Bruxelles lie les Plans stratégiques nationaux au Green Deal

La Commission européenne a adressé à chaque Etat membre ses recommandations afin que la prochaine Pac soit conforme aux objectifs du Green Deal. Outre le respect des six indicateurs environnementaux, la France est notamment invitée à cesser de retourner les prairies permanentes, à planter des haies, à améliorer le bien-être animal, à promouvoir l’agroforesterie ou encore à rémunérer la séquestration de carbone.

C’est désormais acté : le Plan stratégique national que chaque Etat membre va devoir remettre à la Commission européenne courant 2021 devra prendre à son compte les objectifs que s’est assignée l’Union européenne à travers le Grean Deal et ses déclinaisons agricoles que sont la stratégie Biodiversité et la stratégie Farm to fork (de la ferme à la fourchette). En date du 18 décembre dernier, la Commission l’a signifié au 27 Etats membres. Chaque Etat s’est vu spécifié une liste de recommandations fondées sur un diagnostic initial propre à chaque pays et sur des objectifs finaux communs à tous les pays. Certains objectifs, notamment environnementaux, sont explicitement chiffrés et confèrent à la Pac une ambition inédite, ne se contentant plus d’objectifs de moyens mais d’obligations de résultats. Une petite révolution qui place certains Etats membres sur le qui-vive car le non-respect des indicateurs de performance pourrait faire le lit à des mesures de rétorsion.
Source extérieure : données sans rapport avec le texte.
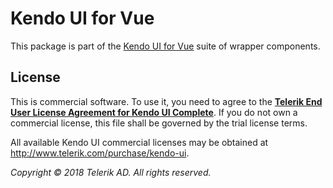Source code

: # Kendo UI for Vue

This package is part of the [Kendo UI for Vue](https://www.telerik.com/kendo-react-ui/) suite of wrapper components.

## License

This is commercial software. To use it, you need to agree to the [**Telerik End User License Agreement for Kendo UI Complete**](http://www.telerik.com/purchase/license-agreement/kendo-ui-complete). If you do not own a commercial license, this file shall be governed by the trial license terms.

All available Kendo UI commercial licenses may be obtained at http://www.telerik.com/purchase/kendo-ui.

*Copyright © 2018 Telerik AD. All rights reserved.*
De leur côté, les organisations professionnelles agricoles aimeraient bien disposer des études d'impact de cette future Pac, aux plans des revenus, de la sécurité et de la souveraineté alimentaires.
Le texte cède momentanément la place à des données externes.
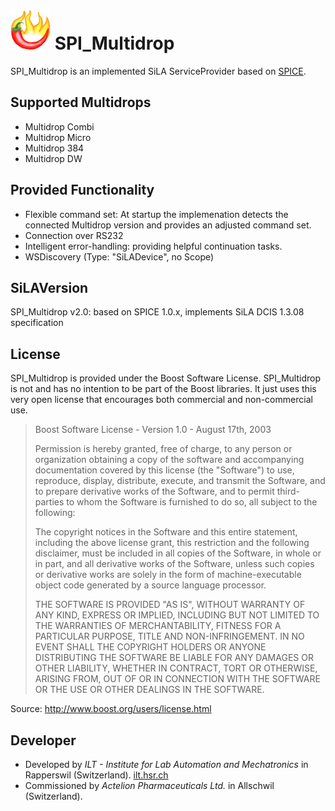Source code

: # ![SPICE Logo](/SPICE_064.png) SPI_Multidrop

SPI_Multidrop is an implemented SiLA ServiceProvider based on [SPICE](https://github.com/LukasMuellerILT/SPICE).

## Supported Multidrops
* Multidrop Combi
* Multidrop Micro
* Multidrop 384
* Multidrop DW

## Provided Functionality
* Flexible command set: At startup the implemenation detects the connected Multidrop version and provides an adjusted command set.
* Connection over RS232
* Intelligent error-handling: providing helpful continuation tasks.
* WSDiscovery (Type: "SiLADevice", no Scope)

## SiLAVersion
SPI_Multidrop v2.0: based on SPICE 1.0.x, implements SiLA DCIS 1.3.08 specification

## License
SPI_Multidrop is provided under the Boost Software License. SPI_Multidrop is not and has no intention to be part of the Boost
libraries. It just uses this very open license that encourages both commercial and non-commercial use.

> Boost Software License - Version 1.0 - August 17th, 2003
>
> Permission is hereby granted, free of charge, to any person or organization
> obtaining a copy of the software and accompanying documentation covered by
> this license (the "Software") to use, reproduce, display, distribute,
> execute, and transmit the Software, and to prepare derivative works of the
> Software, and to permit third-parties to whom the Software is furnished to
> do so, all subject to the following:
>
> The copyright notices in the Software and this entire statement, including
> the above license grant, this restriction and the following disclaimer,
> must be included in all copies of the Software, in whole or in part, and
> all derivative works of the Software, unless such copies or derivative
> works are solely in the form of machine-executable object code generated by
> a source language processor.
>
> THE SOFTWARE IS PROVIDED "AS IS", WITHOUT WARRANTY OF ANY KIND, EXPRESS OR
> IMPLIED, INCLUDING BUT NOT LIMITED TO THE WARRANTIES OF MERCHANTABILITY,
> FITNESS FOR A PARTICULAR PURPOSE, TITLE AND NON-INFRINGEMENT. IN NO EVENT
> SHALL THE COPYRIGHT HOLDERS OR ANYONE DISTRIBUTING THE SOFTWARE BE LIABLE
> FOR ANY DAMAGES OR OTHER LIABILITY, WHETHER IN CONTRACT, TORT OR OTHERWISE,
> ARISING FROM, OUT OF OR IN CONNECTION WITH THE SOFTWARE OR THE USE OR OTHER
> DEALINGS IN THE SOFTWARE.

Source: http://www.boost.org/users/license.html

## Developer
* Developed by *ILT - Institute for Lab Automation and Mechatronics* in Rapperswil (Switzerland). [ilt.hsr.ch](ilt.hsr.ch)
* Commissioned by *Actelion Pharmaceuticals Ltd.* in Allschwil (Switzerland).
Les indicateurs environnementaux

Les Plans stratégiques nationaux (PSN) sont l’incarnation de cette nouvelle approche. Chaque Etat est sommé d’y consigner ses orientations. Sous l’apparence d’une réappropriation de la Pac par les Etats, si prompts à décrier les injonctions européennes parfois déconnectées des particularismes cantonaux, la Commission met en demeure chaque Etat membre d’inscrire dans son PSN les tenants et les aboutissants de sa politique agricole. Et pour ceux qui seraient peu inspirés, la Commission a dressé une liste de recommandations, où figurent en bonne place les indicateurs environnementaux et climatiques à atteindre d’ici à 2030, conformément au Green Deal.

La Commission vient ainsi de publier les valeurs de référence de chaque Etat membre, ce qui laisse à chacun le moyen d’apprécier le chemin à parcourir pour réduire, comparativement aux moyennes de l’UE à 27,  de 50% l’usage et la nocivité des pesticides, de 50% l’usage des antibiotiques en élevage et en aquaculture, de 20% l’utilisation d’engrais et enfin de 50% les pertes d’éléments minéraux dans l’environnement. Dans ce domaine, trois sous-indicateurs seront jaugés, à savoir les tonnages d’azote et de phosphore et le taux de points de captages d’eau affichant des concentrations en azote supérieures à 50 mg/l. S’agissant des pesticides, la période 2015-2017 servira de référence à la trajectoire des -50% à l’horizon 2030. Concernant le volet nocivité, l’UE n’a pas communiqué les quantités de pesticides dangereux commercialisés dans chaque État membre en raison des règles de confidentialité des données statistiques. Il faudra aussi atteindre 25% de SAU en agriculture biologique (8,5% en France à fin 2019) et 10% de SAU en surfaces à haute diversité biologique (mares, bandes tampon, haies...). Ces surfaces sont estimées par la Commission à 2% en France.

La Commission exige par ailleurs le déploiement du haut débit sur 100% du territoire d’ici à 2025.

Recommandations climatiques et autres

Au-delà de ces objectifs chiffrés, la Commission européenne énonce des recommandations qualitatives dont beaucoup sont en lien avec les objectifs environnementaux évoqués précédemment. Il en va de même pour les objectifs climatiques, l’UE s’étant fixé une réduction de 55% des émissions de gaz à effet de serre d’ici à 2030 (par rapport à 1990) en vue d’atteindre la neutralité carbone en 2050. Sur la question du carbone, notre pays est notamment invité à mettre fin au déclin des prairies permanentes, à planter des haies, à réaliser des diagnostics carbone, à promouvoir l’agroforesterie ou encore à rémunérer la séquestration de carbone. Elle est aussi invitée à progresser en matière de bien-être animal, notamment au niveau des élevages de poules pondeuses et de porcs, et du transport des animaux. Les outils de gestion des risques sont aussi perfectibles. La Commission encourage la France a poursuivre sa politique de convergence et de redistribution des aides en faveur des jeunes et des exploitations les plus vulnérables et/ou porteuses de durabilité.